After that she discusses ways of withdrawing from conversation and their consequences.
In conclusion author provides example of Catholic priest at the Basilica of Our Lady of San Juan del Valle who is very proficient in listening to people all over the world. She uses this example to stress importance of listening not only as expression of empathy, but also as the way to strengthen relationships and develop understanding of others. Here is the final conclusion:” While listening is the epitome of graciousness, it is not a courtesy you owe everyone. That isn’t possible. It’s to your benefit to listen to as many different people, with as much curiosity as you can muster, but you ultimately get to decide when and where to draw the line. To be a good listener does not mean you must suffer fools gladly, or indefinitely, but rather helps you more easily identify fools and makes you wise to their foolishness.

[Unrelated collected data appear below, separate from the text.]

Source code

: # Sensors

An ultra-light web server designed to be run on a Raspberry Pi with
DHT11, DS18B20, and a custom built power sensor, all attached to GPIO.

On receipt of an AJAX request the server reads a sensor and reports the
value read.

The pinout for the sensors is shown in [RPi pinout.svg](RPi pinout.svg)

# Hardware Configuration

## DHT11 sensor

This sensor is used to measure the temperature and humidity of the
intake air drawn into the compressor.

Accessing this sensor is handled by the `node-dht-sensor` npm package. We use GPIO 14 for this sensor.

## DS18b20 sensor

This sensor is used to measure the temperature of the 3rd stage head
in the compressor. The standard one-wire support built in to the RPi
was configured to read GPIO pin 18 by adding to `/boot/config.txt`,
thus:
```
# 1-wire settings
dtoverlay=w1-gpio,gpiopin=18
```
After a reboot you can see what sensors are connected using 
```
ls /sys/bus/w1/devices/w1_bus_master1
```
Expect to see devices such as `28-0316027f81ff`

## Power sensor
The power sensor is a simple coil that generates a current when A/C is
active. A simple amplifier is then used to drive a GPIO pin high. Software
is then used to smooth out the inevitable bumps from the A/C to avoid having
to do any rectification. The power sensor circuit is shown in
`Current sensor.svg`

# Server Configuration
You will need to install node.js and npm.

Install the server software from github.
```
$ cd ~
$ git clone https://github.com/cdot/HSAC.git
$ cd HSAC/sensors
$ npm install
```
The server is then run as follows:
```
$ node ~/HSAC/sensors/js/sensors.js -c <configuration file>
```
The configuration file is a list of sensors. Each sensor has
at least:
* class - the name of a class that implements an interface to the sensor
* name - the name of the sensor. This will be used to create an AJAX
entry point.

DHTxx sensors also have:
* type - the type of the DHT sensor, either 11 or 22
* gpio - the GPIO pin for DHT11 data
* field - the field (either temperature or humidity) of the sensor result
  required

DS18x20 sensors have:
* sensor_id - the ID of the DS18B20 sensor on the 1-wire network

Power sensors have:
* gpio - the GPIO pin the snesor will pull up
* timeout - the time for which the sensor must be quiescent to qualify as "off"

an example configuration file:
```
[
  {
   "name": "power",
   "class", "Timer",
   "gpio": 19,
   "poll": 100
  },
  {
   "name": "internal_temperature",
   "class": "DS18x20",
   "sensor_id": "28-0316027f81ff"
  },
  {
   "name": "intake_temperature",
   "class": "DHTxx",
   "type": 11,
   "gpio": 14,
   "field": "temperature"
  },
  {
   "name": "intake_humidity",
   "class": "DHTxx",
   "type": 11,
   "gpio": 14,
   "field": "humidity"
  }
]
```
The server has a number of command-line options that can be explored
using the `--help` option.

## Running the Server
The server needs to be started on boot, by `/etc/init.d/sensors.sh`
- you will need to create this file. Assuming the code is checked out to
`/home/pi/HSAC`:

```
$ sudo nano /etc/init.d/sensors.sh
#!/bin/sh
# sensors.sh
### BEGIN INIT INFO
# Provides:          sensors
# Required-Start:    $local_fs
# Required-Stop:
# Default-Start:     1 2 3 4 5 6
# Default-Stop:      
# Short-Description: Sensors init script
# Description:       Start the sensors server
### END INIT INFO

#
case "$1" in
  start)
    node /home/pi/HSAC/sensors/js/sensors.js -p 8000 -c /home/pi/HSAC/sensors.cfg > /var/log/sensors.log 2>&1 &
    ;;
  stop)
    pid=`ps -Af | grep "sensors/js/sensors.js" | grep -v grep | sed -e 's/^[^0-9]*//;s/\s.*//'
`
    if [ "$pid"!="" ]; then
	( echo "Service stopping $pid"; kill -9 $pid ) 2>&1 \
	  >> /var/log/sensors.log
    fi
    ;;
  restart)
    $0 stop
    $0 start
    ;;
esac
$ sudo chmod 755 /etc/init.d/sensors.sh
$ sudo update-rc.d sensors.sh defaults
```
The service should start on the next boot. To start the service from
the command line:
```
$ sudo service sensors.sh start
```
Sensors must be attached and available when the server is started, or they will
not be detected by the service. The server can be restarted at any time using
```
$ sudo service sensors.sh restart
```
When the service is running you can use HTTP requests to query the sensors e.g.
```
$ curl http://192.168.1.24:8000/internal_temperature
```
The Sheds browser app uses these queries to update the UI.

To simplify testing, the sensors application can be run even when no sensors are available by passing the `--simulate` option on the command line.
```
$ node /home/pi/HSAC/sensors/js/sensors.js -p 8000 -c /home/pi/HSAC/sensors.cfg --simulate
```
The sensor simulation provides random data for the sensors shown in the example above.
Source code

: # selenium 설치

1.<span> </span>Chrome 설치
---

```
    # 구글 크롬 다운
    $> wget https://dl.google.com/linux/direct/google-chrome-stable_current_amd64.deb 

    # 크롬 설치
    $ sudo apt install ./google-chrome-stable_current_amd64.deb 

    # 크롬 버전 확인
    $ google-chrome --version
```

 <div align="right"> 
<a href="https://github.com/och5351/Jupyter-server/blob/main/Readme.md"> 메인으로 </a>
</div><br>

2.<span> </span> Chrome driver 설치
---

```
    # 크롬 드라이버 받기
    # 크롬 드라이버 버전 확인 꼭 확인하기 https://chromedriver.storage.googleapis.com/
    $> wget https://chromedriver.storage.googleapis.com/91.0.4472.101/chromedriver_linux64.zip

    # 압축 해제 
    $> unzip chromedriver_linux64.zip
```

And perhaps most important, listening keeps you from being the fool yourself. Listening is often regarded as talking’s meek counterpart, but it is actually the more powerful position in communication. You learn when you listen. It’s how you would divine truth and detect deception. And though listening requires that you let people have their say, it doesn’t mean you remain forever”
MY TAKE ON IT:
It’s a nice collection of ideas and examples of listening as highly useful and very complex communication tool without which it is not possible achieving effective interaction with others. Description and discussion of the process is nice, but mainly trivial. Probably the most interesting part is at the end when author discusses when not to listen. I do not remember encountering this kind of advice anywhere else. It is also pretty good in reviewing various distractions and how to deal with them.